Let $F$ be a complete discretely valued field with ring of valuation $R$, uniformizer $\pi$, and residue characteristic $\neq 2$. A theorem of Springer says that a quadratic form $q=q_1 \bot \pi q_2$, where $q_1,q_2$ have coefficients in $R^\times$, is isotropic over $F$ if and only if at least one of the images of $q_1,q_2$ is isotropic over the residue field $R/\pi$.
I am interested in knowing whether:
a similar result holds for other varieties than quadrics (this is a bit vague, but anything that comes to mind might be useful),
can anything remotely similar be said for quadratic forms in the dyadic case (i.e. when char $R/\pi=2$)?

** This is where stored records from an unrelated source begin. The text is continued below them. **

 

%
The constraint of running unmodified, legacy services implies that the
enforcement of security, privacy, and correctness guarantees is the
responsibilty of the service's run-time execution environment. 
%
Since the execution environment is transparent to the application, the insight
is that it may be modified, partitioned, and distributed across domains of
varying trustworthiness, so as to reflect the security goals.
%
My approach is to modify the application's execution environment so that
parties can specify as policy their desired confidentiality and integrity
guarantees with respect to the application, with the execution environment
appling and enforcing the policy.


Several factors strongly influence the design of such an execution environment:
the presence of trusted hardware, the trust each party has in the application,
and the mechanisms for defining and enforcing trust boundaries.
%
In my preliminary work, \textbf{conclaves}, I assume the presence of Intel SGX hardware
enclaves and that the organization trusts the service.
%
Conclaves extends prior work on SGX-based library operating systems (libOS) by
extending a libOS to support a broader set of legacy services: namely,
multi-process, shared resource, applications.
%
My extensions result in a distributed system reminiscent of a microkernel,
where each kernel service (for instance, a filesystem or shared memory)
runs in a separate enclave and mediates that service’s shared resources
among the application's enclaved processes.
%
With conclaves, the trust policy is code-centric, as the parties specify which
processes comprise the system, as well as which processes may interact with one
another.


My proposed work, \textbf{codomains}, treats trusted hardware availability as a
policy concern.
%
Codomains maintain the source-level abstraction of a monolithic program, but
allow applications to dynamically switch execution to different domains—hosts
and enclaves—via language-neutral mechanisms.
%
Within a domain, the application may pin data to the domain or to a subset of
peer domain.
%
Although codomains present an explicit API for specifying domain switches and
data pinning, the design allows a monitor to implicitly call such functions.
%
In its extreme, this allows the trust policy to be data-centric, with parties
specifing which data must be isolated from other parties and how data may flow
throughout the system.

(Note: I first asked the question on mathoverflow, but did not get an answer. That post is now deleted.)
For Q2, the answer is yes. See Section 19 of " the algebraic and geometric theory of quadratic forms", Elman, Karpenko, Merkurjev, AMS Coll. Pub.56,2008.
For Q1: You can generalize the fact that if $q_1,q_2$ are anistropic modulo $\pi$, then $q$ is anisotropic to homogenous forms of degree $d$.
What will be missing is: if a homogeneous form $f$ (with the appropriate notion of nondegeneracy, which is not clear to me) of degree $d\geq 2$ has no nontrivial zeroes, then it has no nontrivial zeroes modulo $\pi$.
I don't know if it is reasonably true (i suspect it isn't).